Nanoplásticos pigmentados suspensos no ar podem aquecer o planeta, aponta um estudo publicado nesta segunda-feira na Nature Climate Change. Liderada pela Universidade de Fudan, a equipa avalia o impacto do chamado fator cor no aquecimento global.
Os investigadores analisaram microplásticos com menos de cinco milímetros e, em especial, partículas pigmentadas que se dispersam na atmosfera. A fragmentação de plásticos maiores gera nanoplásticos invisíveis a olho nu, presentes em várias regiões do globo.
Os resultados indicam que partículas pretas e coloridas absorvem mais luz solar do que as brancas, sugerindo um potencial de aquecimento anteriormente subestimado. A estimativa aponta para cerca de um sexto do impacto do carbono negro em média global.
Metodologia e desdobramentos
A equipa combinou espectroscopia electrónica de alta resolução com simulações de transporte atmosférico para entender o comportamento das partículas individuais. Os autores destacam que o efeito pode ser maior em áreas com elevada acumulação de lixo flutuante no oceano.

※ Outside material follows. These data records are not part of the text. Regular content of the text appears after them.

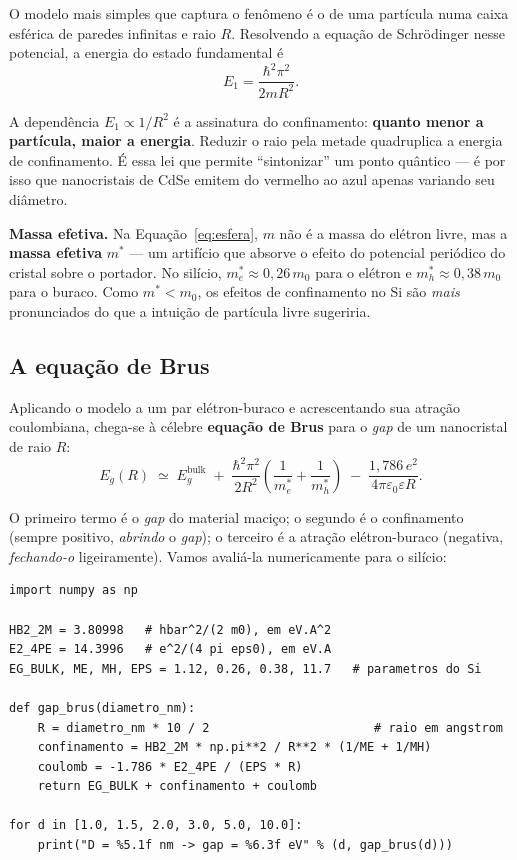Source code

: O modelo mais simples que captura o fenômeno é o de uma partícula numa caixa
esférica de paredes infinitas e raio $R$. Resolvendo a equação de Schrödinger
nesse potencial, a energia do estado fundamental é
\begin{equation}
  E_1 = \frac{\hbar^2 \pi^2}{2 m R^2}.
  \label{eq:esfera}
\end{equation}

\noindent
A dependência $E_1 \propto 1/R^2$ é a assinatura do confinamento: \textbf{quanto
menor a partícula, maior a energia}. Reduzir o raio pela metade quadruplica a
energia de confinamento. É essa lei que permite ``sintonizar'' um ponto quântico
--- é por isso que nanocristais de CdSe emitem do vermelho ao azul apenas variando
seu diâmetro.

\begin{caixanota}
\textbf{Massa efetiva.} Na Equação~\ref{eq:esfera}, $m$ não é a massa do elétron
livre, mas a \textbf{massa efetiva} $m^*$ --- um artifício que absorve o efeito do
potencial periódico do cristal sobre o portador. No silício, $m^*_e \approx
0{,}26\,m_0$ para o elétron e $m^*_h \approx 0{,}38\,m_0$ para o buraco. Como $m^*
< m_0$, os efeitos de confinamento no Si são \emph{mais} pronunciados do que a
intuição de partícula livre sugeriria.
\end{caixanota}

\subsection{A equação de Brus}

Aplicando o modelo a um par elétron-buraco e acrescentando sua atração
coulombiana, chega-se à célebre \textbf{equação de Brus} para o \emph{gap} de um
nanocristal de raio $R$:
\begin{equation}
  E_g(R) \;\simeq\; E_g^{\text{bulk}}
  \;+\; \frac{\hbar^2\pi^2}{2R^2}\left(\frac{1}{m^*_e}+\frac{1}{m^*_h}\right)
  \;-\; \frac{1{,}786\,e^2}{4\pi\varepsilon_0 \varepsilon R}.
  \label{eq:brus}
\end{equation}

\noindent
O primeiro termo é o \emph{gap} do material maciço; o segundo é o confinamento
(sempre positivo, \emph{abrindo} o \emph{gap}); o terceiro é a atração
elétron-buraco (negativa, \emph{fechando-o} ligeiramente). Vamos avaliá-la
numericamente para o silício:

\begin{lstlisting}[style=python,caption={A equação de Brus aplicada ao silício.},label={lst:brus}]
import numpy as np

HB2_2M = 3.80998   # hbar^2/(2 m0), em eV.A^2
E2_4PE = 14.3996   # e^2/(4 pi eps0), em eV.A
EG_BULK, ME, MH, EPS = 1.12, 0.26, 0.38, 11.7   # parametros do Si

def gap_brus(diametro_nm):
    R = diametro_nm * 10 / 2                       # raio em angstrom
    confinamento = HB2_2M * np.pi**2 / R**2 * (1/ME + 1/MH)
    coulomb = -1.786 * E2_4PE / (EPS * R)
    return EG_BULK + confinamento + coulomb

for d in [1.0, 1.5, 2.0, 3.0, 5.0, 10.0]:
    print("D = %5.1f nm -> gap = %6.3f eV" % (d, gap_brus(d)))
\end{lstlisting}


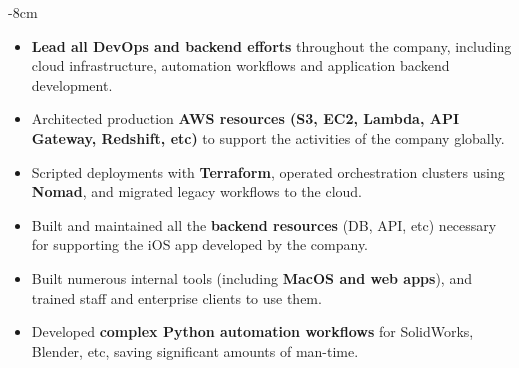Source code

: \documentclass[10pt,a4paper]{altacv}
\begin{document}


\begin{adjustwidth}{}{-8cm}
\makecvheader
\end{adjustwidth}


\begin{itemize}
	\item \textbf{Lead all DevOps and backend efforts} throughout the company, including cloud infrastructure, automation workflows and application backend development.
	\item Architected production \textbf{AWS resources (S3, EC2, Lambda, API Gateway, Redshift, etc)} to support the activities of the company globally.
	\item Scripted deployments with \textbf{Terraform}, operated orchestration clusters using \textbf{Nomad}, and migrated legacy workflows to the cloud.
	\item Built and maintained all the \textbf{backend resources} (DB, API, etc) necessary for supporting the iOS app developed by the company.
	\item Built numerous internal tools (including \textbf{MacOS and web apps}), and trained staff and enterprise clients to use them.
	\item Developed \textbf{complex Python automation workflows} for SolidWorks, Blender, etc, saving significant amounts of man-time.
\end{itemize}

\divider
\end{document}
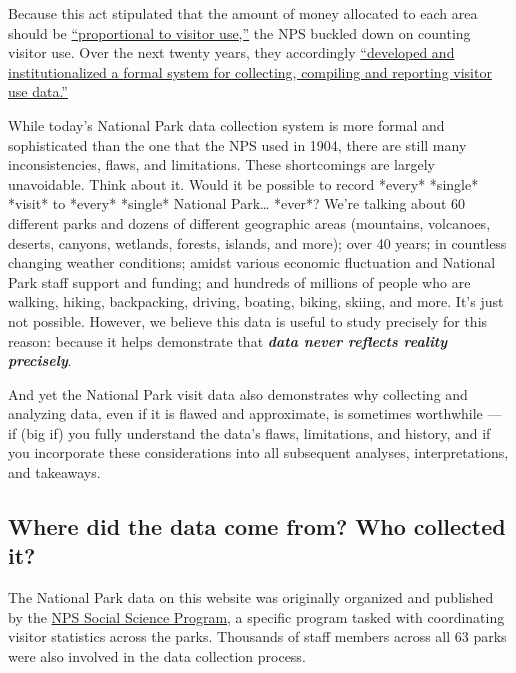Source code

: \documentclass[
  letterpaper,
  DIV=11,
  numbers=noendperiod]{scrartcl}
\begin{document}
Because this act stipulated that the amount of money allocated to each
area should be
\href{https://www.nps.gov/subjects/socialscience/statistics-history.htm}{``proportional
to visitor use,''} the NPS buckled down on counting visitor use. Over
the next twenty years, they accordingly
\href{https://www.nps.gov/subjects/socialscience/statistics-history.htm}{``developed
and institutionalized a formal system for collecting, compiling and
reporting visitor use data.''}

While today's National Park data collection system is more formal and
sophisticated than the one that the NPS used in 1904, there are still
many inconsistencies, flaws, and limitations. These shortcomings are
largely unavoidable. Think about it. Would it be possible to record
*every* *single* *visit* to *every* *single* National Park\ldots{}
*ever*? We're talking about 60 different parks and dozens of different
geographic areas (mountains, volcanoes, deserts, canyons, wetlands,
forests, islands, and more); over 40 years; in countless changing
weather conditions; amidst various economic fluctuation and National
Park staff support and funding; and hundreds of millions of people who
are walking, hiking, backpacking, driving, boating, biking, skiing, and
more. It's just not possible. However, we believe this data is useful to
study precisely for this reason: because it helps demonstrate that
\textbf{\emph{data never reflects reality precisely}}.

And yet the National Park visit data also demonstrates why collecting
and analyzing data, even if it is flawed and approximate, is sometimes
worthwhile --- if (big if) you fully understand the data's flaws,
limitations, and history, and if you incorporate these considerations
into all subsequent analyses, interpretations, and takeaways.

\subsection{Where did the data come from? Who collected
it?}\label{where-did-the-data-come-from-who-collected-it}

The National Park data on this website was originally organized and
published by the
\href{https://www.nps.gov/subjects/socialscience/visitor-use-statistics.htm}{NPS
Social Science Program}, a specific program tasked with coordinating
visitor statistics across the parks. Thousands of staff members across
all 63 parks were also involved in the data collection process.
\end{document}
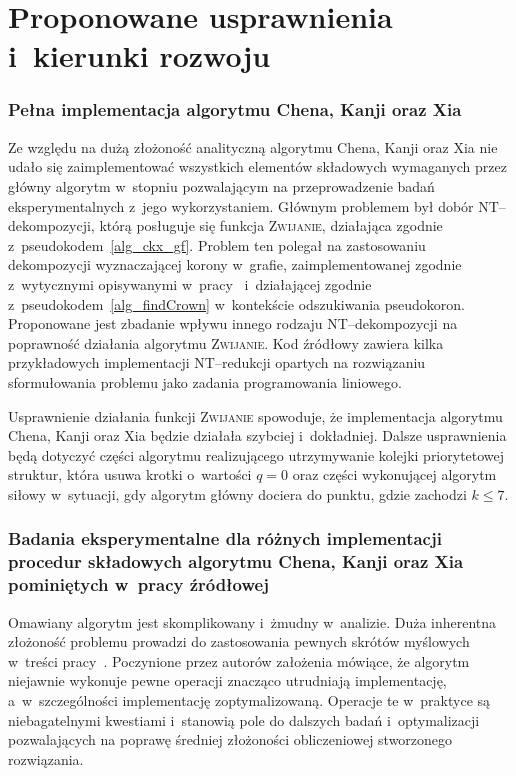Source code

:\section*{Proponowane usprawnienia i~kierunki rozwoju}\label{s_improvements}
\addtocounter{section}{1}
  \subsubsection{\textbf{Pełna implementacja algorytmu Chena, Kanji oraz Xia}}\label{sss_problems_ckx}

  Ze względu na dużą złożoność analityczną algorytmu Chena, Kanji oraz Xia nie udało się zaimplementować wszystkich elementów składowych wymaganych przez główny algorytm w~stopniu pozwalającym na przeprowadzenie badań eksperymentalnych z~jego wykorzystaniem.
  Głównym problemem był dobór NT--dekompozycji, którą posługuje się funkcja \textsc{Zwijanie}, działająca zgodnie z~pseudokodem~\ref{alg_ckx_gf}.
  Problem ten polegał na zastosowaniu dekompozycji wyznaczającej korony w~grafie, zaimplementowanej zgodnie z~wytycznymi opisywanymi w~pracy~\cite{KernelizationAlgorithms04} i~działającej zgodnie z~pseudokodem~\ref{alg_findCrown} w~kontekście odszukiwania pseudokoron.
  Proponowane jest zbadanie wpływu innego rodzaju NT--dekompozycji na poprawność działania algorytmu \textsc{Zwijanie}.
  Kod źródłowy zawiera kilka przykładowych implementacji NT--redukcji opartych na rozwiązaniu sformułowania problemu jako zadania programowania liniowego.

  Usprawnienie działania funkcji \textsc{Zwijanie} spowoduje, że implementacja algorytmu Chena, Kanji oraz Xia będzie działała szybciej i~dokładniej.
  Dalsze usprawnienia będą dotyczyć części algorytmu realizującego utrzymywanie kolejki priorytetowej struktur, która usuwa krotki o~wartości $q = 0$ oraz części wykonującej algorytm siłowy w~sytuacji, gdy algorytm główny dociera do punktu, gdzie zachodzi $k \leq 7$.

  \subsubsection{\textbf{Badania eksperymentalne dla różnych implementacji procedur składowych algorytmu Chena, Kanji oraz Xia pominiętych w~pracy źródłowej}}

  Omawiany algorytm jest skomplikowany i~żmudny w~analizie.
  Duża inherentna złożoność problemu prowadzi do zastosowania pewnych skrótów myślowych w~treści pracy~\cite{ImprovedBounds10}.
  Poczynione przez autorów założenia mówiące, że algorytm niejawnie wykonuje pewne operacji znacząco utrudniają implementację, a~w~szczególności implementację zoptymalizowaną.
  Operacje te w~praktyce są niebagatelnymi kwestiami i~stanowią pole do dalszych badań i~optymalizacji pozwalających na poprawę średniej złożoności obliczeniowej stworzonego rozwiązania.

Os autores indicam que o contributo climático, embora pequeno a nível mundial, pode exceder o da fuligem em certas zonas oceânicas, como manchas de plástico no Pacífico Norte. O estudo ressalva incertezas e a necessidade de dados globais mais robustos.
Reação da comunidade científica
Especialistas reconhecem o interesse do estudo, porém apontam incertezas sobre a distribuição e impactos reais no aquecimento atmosférico. A consistência entre medições laboratoriais e condições reais ainda precisa ser estabelecida.